Nei primi 25 anni di occupazione militare della Cisgiordania e di Gaza tutti i rinvii a giudizio venivano tradotti in arabo dai tribunali militari. Ma dopo la stipulazione degli Accordi di Oslo questa ragionevole prassi è stata interrotta. Ora infatti tutti i documenti che vengono consegnati all’accusa e alla difesa sono esclusivamente in ebraico.

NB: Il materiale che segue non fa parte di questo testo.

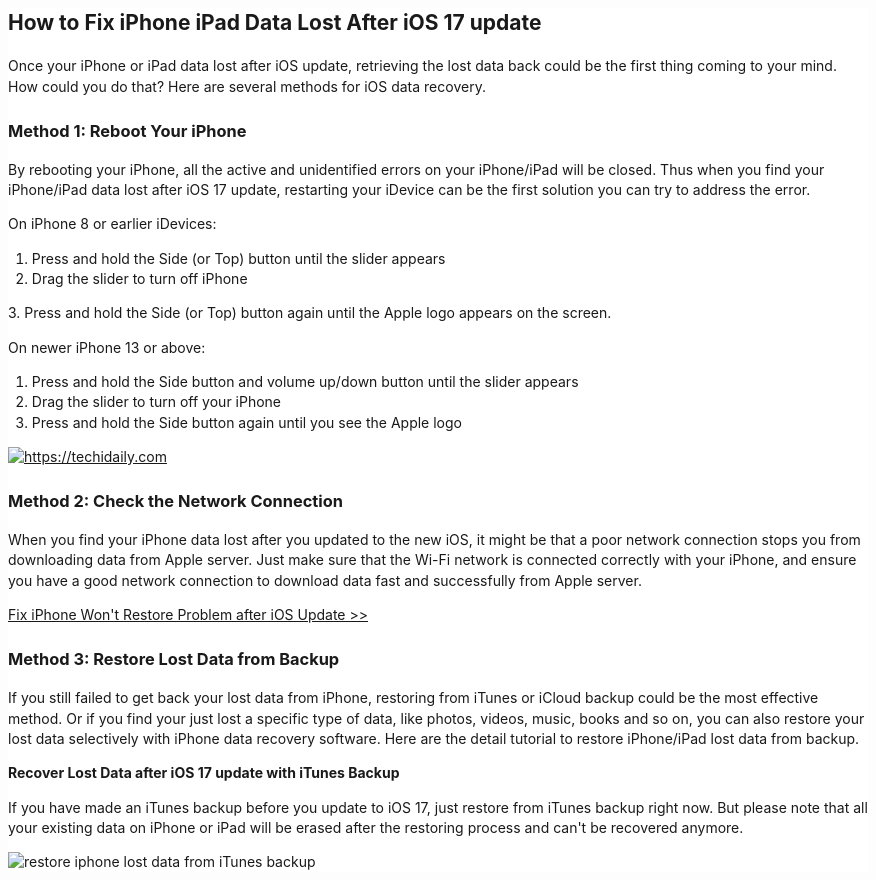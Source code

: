 
## How to Fix iPhone iPad Data Lost After iOS 17 update 

Once your iPhone or iPad data lost after iOS update, retrieving the lost data back could be the first thing coming to your mind. How could you do that? Here are several methods for iOS data recovery. 

### Method 1: Reboot Your iPhone 

By rebooting your iPhone, all the active and unidentified errors on your iPhone/iPad will be closed. Thus when you find your iPhone/iPad data lost after iOS 17 update, restarting your iDevice can be the first solution you can try to address the error. 

On iPhone 8 or earlier iDevices:

1. Press and hold the Side (or Top) button until the slider appears
2. Drag the slider to turn off iPhone

 3\. Press and hold the Side (or Top) button again until the Apple logo appears on the screen. 

On newer iPhone 13 or above:

1. Press and hold the Side button and volume up/down button until the slider appears
2. Drag the slider to turn off your iPhone
3. Press and hold the Side button again until you see the Apple logo


<a href="https://zebaoaffiliateprogram.pxf.io/c/5597632/2137972/21526" target="_top" id="2137972">
  <img src="//a.impactradius-go.com/display-ad/21526-2137972" border="0" alt="https://techidaily.com" width="728" height="90"/>
</a>
<img height="0" width="0" src="https://zebaoaffiliateprogram.pxf.io/i/5597632/2137972/21526" style="position:absolute;visibility:hidden;" border="0" />


### Method 2: Check the Network Connection 

When you find your iPhone data lost after you updated to the new iOS, it might be that a poor network connection stops you from downloading data from Apple server. Just make sure that the Wi-Fi network is connected correctly with your iPhone, and ensure you have a good network connection to download data fast and successfully from Apple server. 

[Fix iPhone Won't Restore Problem after iOS Update >>](https://tools.techidaily.com/macxdvd/products/)

### Method 3: Restore Lost Data from Backup

If you still failed to get back your lost data from iPhone, restoring from iTunes or iCloud backup could be the most effective method. Or if you find your just lost a specific type of data, like photos, videos, music, books and so on, you can also restore your lost data selectively with iPhone data recovery software. Here are the detail tutorial to restore iPhone/iPad lost data from backup.

**Recover Lost Data after iOS 17 update with iTunes Backup**

If you have made an iTunes backup before you update to iOS 17, just restore from iTunes backup right now. But please note that all your existing data on iPhone or iPad will be erased after the restoring process and can't be recovered anymore. 

![restore iphone lost data from iTunes backup](https://www.macxdvd.com/mobile/article-image/data-lost-after-update-1.jpg)
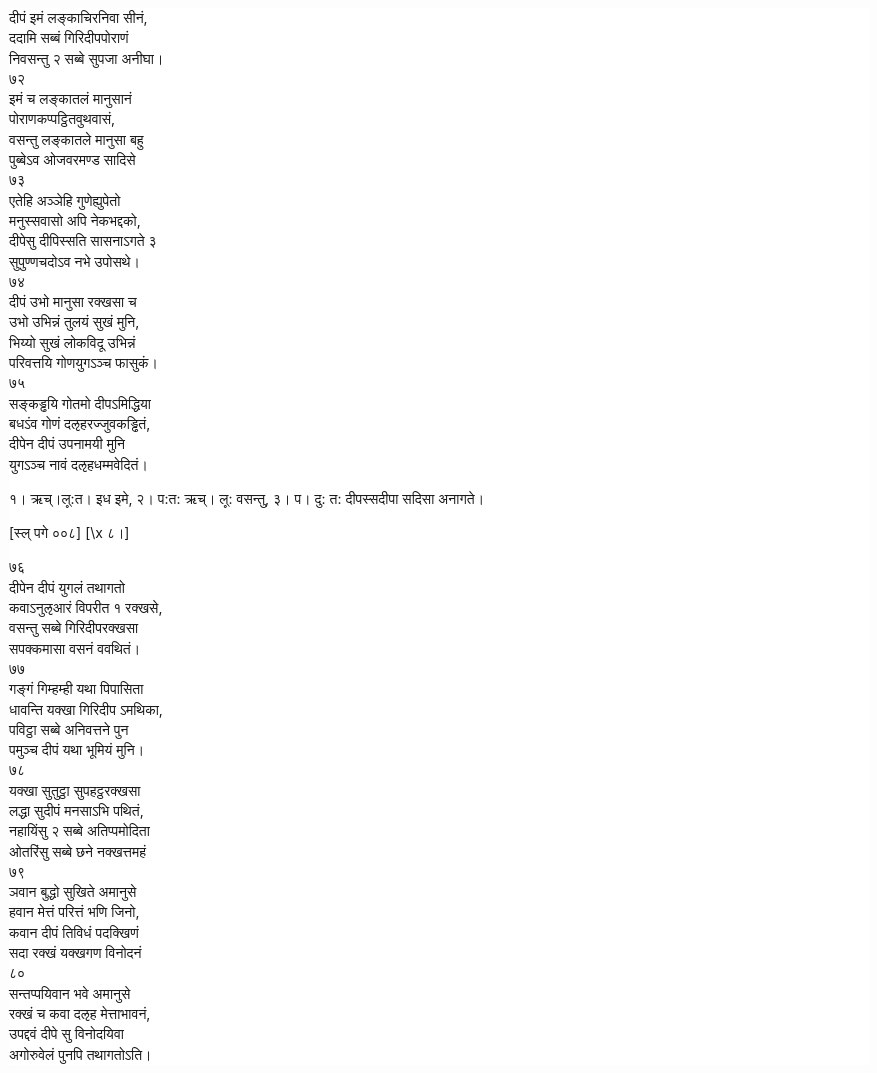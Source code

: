 दीपं इमं लङ्काचिरनिवा सीनं,  
ददामि सब्बं गिरिदीपपोराणं  
निवसन्तु २ सब्बे सुपजा अनीघा।  
७२  
इमं च लङ्कातलं मानुसानं  
पोराणकप्पट्ठितवुथवासं,  
वसन्तु लङ्कातले मानुसा बहु  
पुब्बेऽव ओजवरमण्ड सादिसे  
७३  
एतेहि अञ्ञेहि गुणेह्युपेतो  
मनुस्सवासो अपि नेकभद्दको,  
दीपेसु दीपिस्सति सासनाऽगते ३  
सुपुण्णचदोऽव नभे उपोसथे।  
७४  
दीपं उभो मानुसा रक्खसा च  
उभो उभिन्नं तुलयं सुखं मुनि,  
भिय्यो सुखं लोकविदू उभिन्नं  
परिवत्तयि गोणयुगऽञ्च फासुकं।  
७५  
सङ्कड्ढयि गोतमो दीपऽमिद्धिया  
बधऽंव गोणं दऌहरज्जुवकड्ढितं,  
दीपेन दीपं उपनामयी मुनि  
युगऽञ्च नावं दऌहधम्मवेदितं।  
    
१। ऋच्।ल्̥:त। इध इमे, २। प:त: ऋच्। ल्̥: वसन्तु, ३। प। दु: त: दीपस्सदीपा सदिसा अनागते।   
    
[स्ल् पगे ००८] [\x ८।]    
    
७६  
दीपेन दीपं युगलं तथागतो  
कवाऽनुऌआरं विपरीत १ रक्खसे,  
वसन्तु सब्बे गिरिदीपरक्खसा  
सपक्कमासा वसनं ववथितं।  
७७  
गङ्गं गिम्हम्ही यथा पिपासिता   
धावन्ति यक्खा गिरिदीप ऽमथिका,  
पविट्ठा सब्बे अनिवत्तने पुन  
पमुञ्च दीपं यथा भूमियं मुनि।  
७८  
यक्खा सुतुट्ठा सुपहट्ठरक्खसा  
लद्धा सुदीपं मनसाऽभि पथितं,  
नहायिंसु २ सब्बे अतिप्पमोदिता  
ओतरिंसु सब्बे छने नक्खत्तमहं  
७९  
ञवान बुद्धो सुखिते अमानुसे  
 हवान मेत्तं परित्तं भणि जिनो,  
कवान दीपं तिविधं पदक्खिणं  
सदा रक्खं यक्खगण विनोदनं  
८०  
सन्तप्पयिवान भवे अमानुसे  
रक्खं च कवा दऌह मेत्ताभावनं,  
उपद्दवं दीपे सु विनोदयिवा  
अगोरुवेलं पुनपि तथागतोऽति।  
    
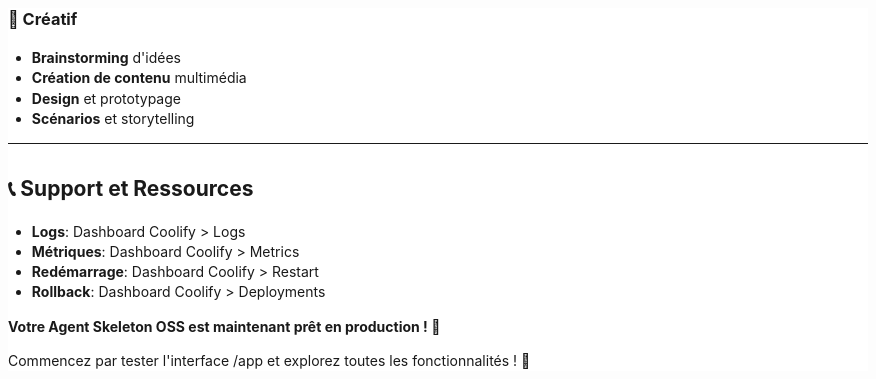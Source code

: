 ### 🎨 Créatif
- **Brainstorming** d'idées
- **Création de contenu** multimédia
- **Design** et prototypage
- **Scénarios** et storytelling

---

## 📞 Support et Ressources

- **Logs**: Dashboard Coolify > Logs
- **Métriques**: Dashboard Coolify > Metrics  
- **Redémarrage**: Dashboard Coolify > Restart
- **Rollback**: Dashboard Coolify > Deployments

**Votre Agent Skeleton OSS est maintenant prêt en production ! 🎉**

Commencez par tester l'interface /app et explorez toutes les fonctionnalités ! 🚀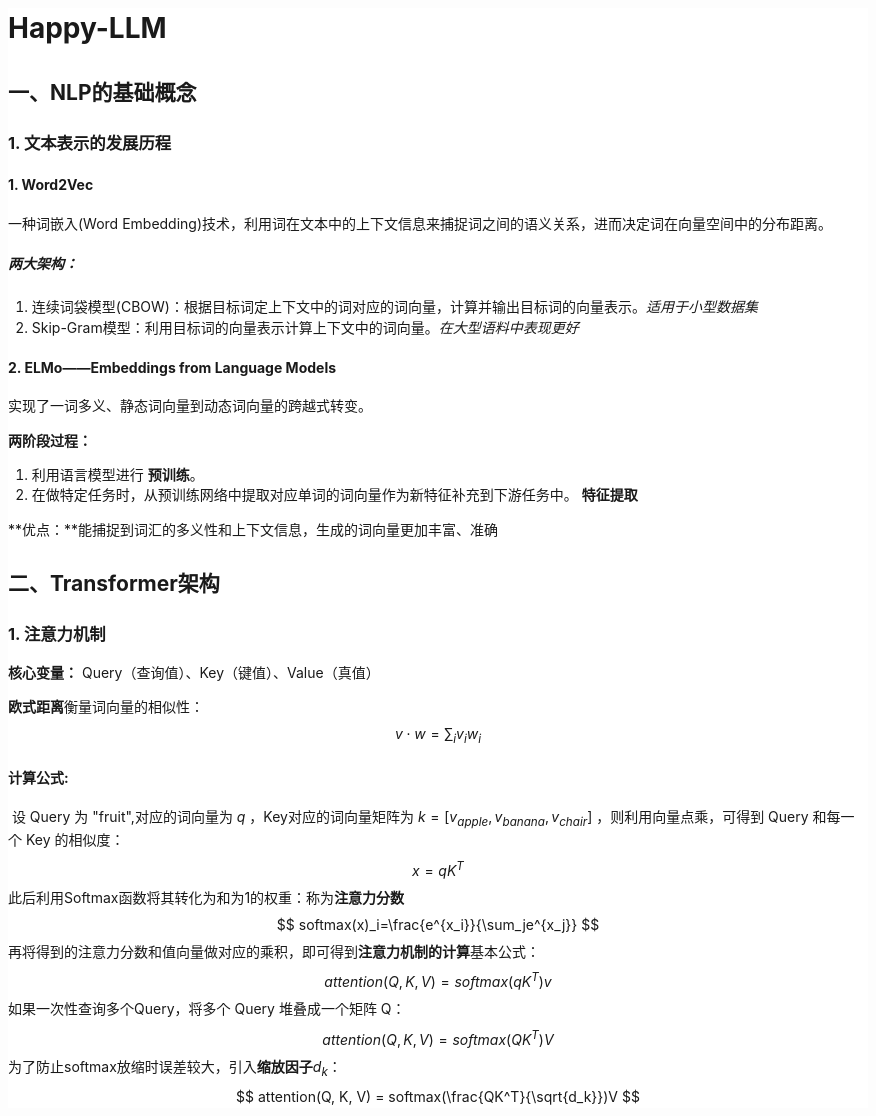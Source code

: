 # Happy-LLM

## 一、NLP的基础概念

### 1. 文本表示的发展历程

#### 1. Word2Vec
一种词嵌入(Word Embedding)技术，利用词在文本中的上下文信息来捕捉词之间的语义关系，进而决定词在向量空间中的分布距离。

##### 两大架构：

1. 连续词袋模型(CBOW)：根据目标词定上下文中的词对应的词向量，计算并输出目标词的向量表示。*适用于小型数据集*
2. Skip-Gram模型：利用目标词的向量表示计算上下文中的词向量。*在大型语料中表现更好*

#### 2. ELMo——Embeddings from Language Models

实现了一词多义、静态词向量到动态词向量的跨越式转变。

**两阶段过程：**

1. 利用语言模型进行 **预训练**。
2. 在做特定任务时，从预训练网络中提取对应单词的词向量作为新特征补充到下游任务中。 **特征提取**

**优点：**能捕捉到词汇的多义性和上下文信息，生成的词向量更加丰富、准确

## 二、Transformer架构

### 1. 注意力机制

**核心变量：** Query（查询值）、Key（键值）、Value（真值）

**欧式距离**衡量词向量的相似性：
$$
v \cdot w = \sum_i v_iw_i
$$

#### 计算公式:

​	设 Query 为 "fruit",对应的词向量为 $q$ ，Key对应的词向量矩阵为 $k = [v_{apple}, v_{banana}, v_{chair}]$ ，则利用向量点乘，可得到 Query 和每一个 Key 的相似度：
$$
x = qK^T
$$
​	此后利用Softmax函数将其转化为和为1的权重：称为**注意力分数**
$$
softmax(x)_i=\frac{e^{x_i}}{\sum_je^{x_j}}
$$
​	再将得到的注意力分数和值向量做对应的乘积，即可得到**注意力机制的计算**基本公式：
$$
attention(Q, K, V) = softmax(qK^T)v
$$
​	如果一次性查询多个Query，将多个 Query 堆叠成一个矩阵 Q：
$$
attention(Q, K, V) = softmax(QK^T)V
$$
​	为了防止softmax放缩时误差较大，引入**缩放因子**$d_k$：
$$
attention(Q, K, V) = softmax(\frac{QK^T}{\sqrt{d_k}})V
$$
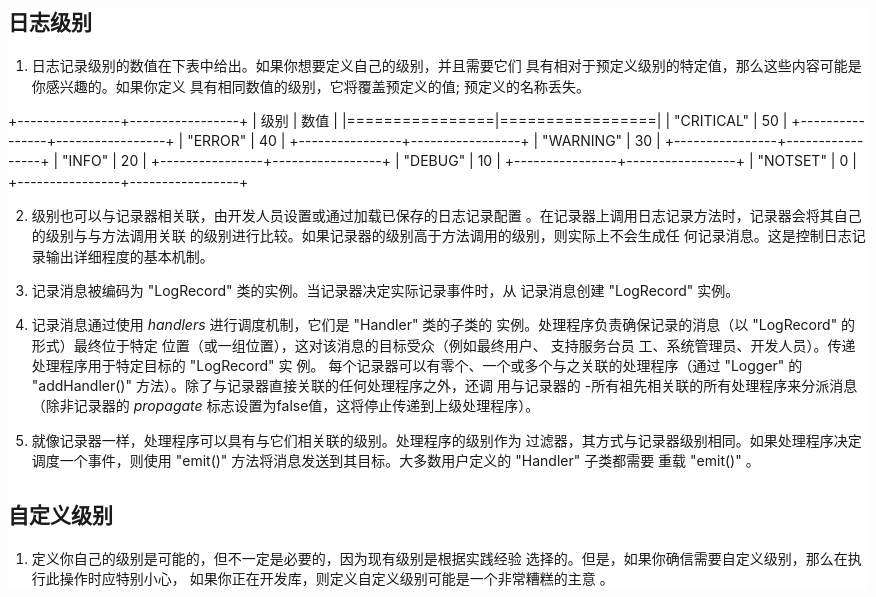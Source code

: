 ## 日志级别
1. 日志记录级别的数值在下表中给出。如果你想要定义自己的级别，并且需要它们
具有相对于预定义级别的特定值，那么这些内容可能是你感兴趣的。如果你定义
具有相同数值的级别，它将覆盖预定义的值; 预定义的名称丢失。

+----------------+-----------------+
| 级别           | 数值            |
|================|=================|
| "CRITICAL"     | 50              |
+----------------+-----------------+
| "ERROR"        | 40              |
+----------------+-----------------+
| "WARNING"      | 30              |
+----------------+-----------------+
| "INFO"         | 20              |
+----------------+-----------------+
| "DEBUG"        | 10              |
+----------------+-----------------+
| "NOTSET"       | 0               |
+----------------+-----------------+

2. 级别也可以与记录器相关联，由开发人员设置或通过加载已保存的日志记录配置
。在记录器上调用日志记录方法时，记录器会将其自己的级别与与方法调用关联
的级别进行比较。如果记录器的级别高于方法调用的级别，则实际上不会生成任
何记录消息。这是控制日志记录输出详细程度的基本机制。

3. 记录消息被编码为 "LogRecord" 类的实例。当记录器决定实际记录事件时，从
记录消息创建 "LogRecord" 实例。

4. 记录消息通过使用 *handlers* 进行调度机制，它们是 "Handler" 类的子类的
实例。处理程序负责确保记录的消息（以 "LogRecord" 的形式）最终位于特定
位置（或一组位置），这对该消息的目标受众（例如最终用户、 支持服务台员
工、系统管理员、开发人员）。传递处理程序用于特定目标的 "LogRecord" 实
例。 每个记录器可以有零个、一个或多个与之关联的处理程序（通过 "Logger"
的 "addHandler()" 方法）。除了与记录器直接关联的任何处理程序之外，还调
用与记录器的 	-所有祖先相关联的所有处理程序来分派消息（除非记录器的
*propagate* 标志设置为false值，这将停止传递到上级处理程序）。

5. 就像记录器一样，处理程序可以具有与它们相关联的级别。处理程序的级别作为
过滤器，其方式与记录器级别相同。如果处理程序决定调度一个事件，则使用
"emit()" 方法将消息发送到其目标。大多数用户定义的 "Handler" 子类都需要
重载 "emit()" 。

## 自定义级别
1. 定义你自己的级别是可能的，但不一定是必要的，因为现有级别是根据实践经验
选择的。但是，如果你确信需要自定义级别，那么在执行此操作时应特别小心，
如果你正在开发库，则定义自定义级别可能是一个非常糟糕的主意 。 
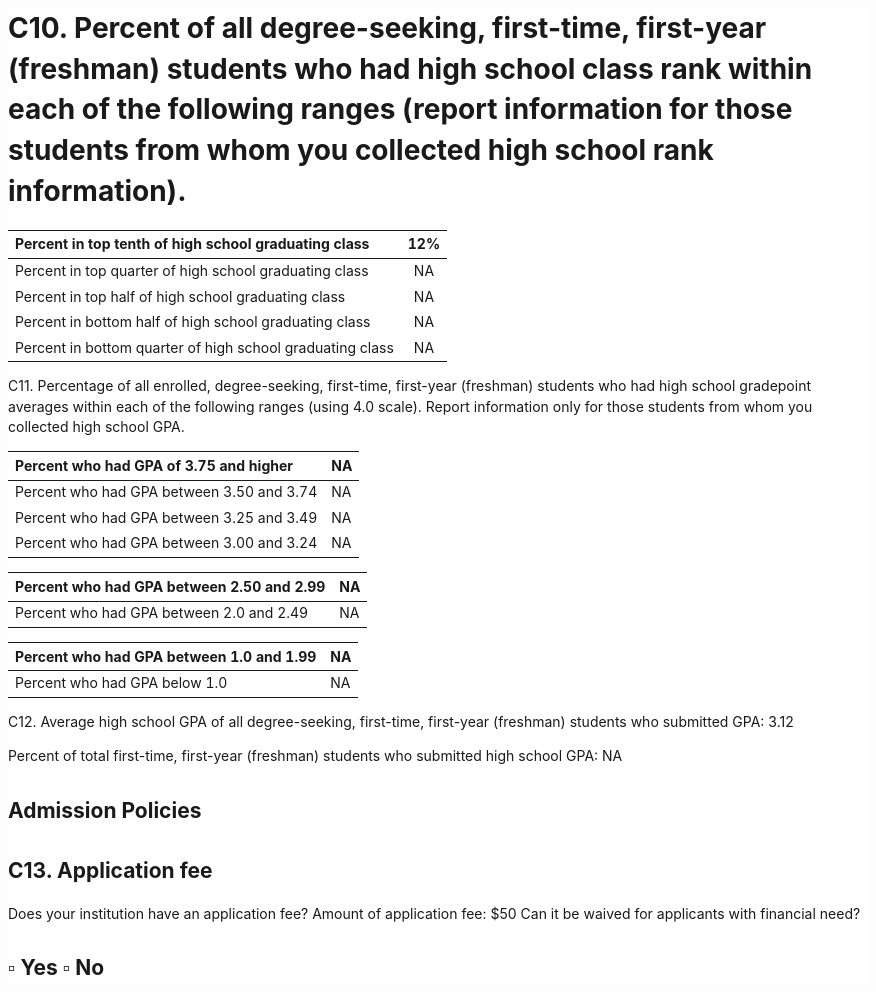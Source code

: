 # C10. Percent of all degree-seeking, first-time, first-year (freshman) students who had high school class rank within each of the following ranges (report information for those students from whom you collected high school rank information). 

| Percent in top tenth of high school graduating class | $12 \%$ |
| :-- | :--: |
| Percent in top quarter of high school graduating class | NA |
| Percent in top half of high school graduating class | NA |
| Percent in bottom half of high school graduating class | NA |
| Percent in bottom quarter of high school graduating class | NA |

C11. Percentage of all enrolled, degree-seeking, first-time, first-year (freshman) students who had high school gradepoint averages within each of the following ranges (using 4.0 scale). Report information only for those students from whom you collected high school GPA.

| Percent who had GPA of 3.75 and higher | NA |
| :-- | :-- |
| Percent who had GPA between 3.50 and 3.74 | NA |
| Percent who had GPA between 3.25 and 3.49 | NA |
| Percent who had GPA between 3.00 and 3.24 | NA |


| Percent who had GPA between 2.50 and 2.99 | NA |
| :-- | :-- |
| Percent who had GPA between 2.0 and 2.49 | NA |


| Percent who had GPA between 1.0 and 1.99 | NA |
| :-- | :-- |
| Percent who had GPA below 1.0 | NA |

C12. Average high school GPA of all degree-seeking, first-time, first-year (freshman) students who submitted GPA: 3.12

Percent of total first-time, first-year (freshman) students who submitted high school GPA: NA

## Admission Policies

## C13. Application fee

Does your institution have an application fee?
Amount of application fee: $\$ 50$
Can it be waived for applicants with financial need?

## $\square$ Yes $\square$ No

Come riportato da Haaretz, nella petizione viene esposto che i firmatari sono palestinesi residenti nei territori occupati che hanno studiato legge ma non in ebraico; lo svantaggio linguistico rende quindi i legali limitati nel processo, con ovvie conseguenze per gli assistiti, il che spiegherebbe le enormi quantità di patteggiamento nei tribunali militari.

Lo Stato ebraico ha risposto alla petizione sostenendo che i quattro avvocati parlano ebraico (inutile dire che la conoscenza di una lingua non implica necessariamente la familiarità del linguaggio tecnico-giuridico nella lingua stessa); inoltre l’avvocato della procura di Stato Aner Helman, che ha firmato la risposta, ha dichiarato che la petizione non è riuscita a dimostrare il fatto che il diritto al giusto processo sia stato effettivamente leso e che secondo il diritto internazionale non è necessaria la traduzione di tutti i documenti. Ha inoltre aggiunto che il fatto che i documenti non siano stati tradotti per anni “non ha danneggiato l’equità dei processi che hanno avuto luogo”. Nonostante questa presa di posizione dello Stato, l’Idf è – si legge nella risposta – alla ricerca di eventuali mezzi per finanziare le traduzioni. La prossima settimana l’Alta Corte si esprimerà a riguardo.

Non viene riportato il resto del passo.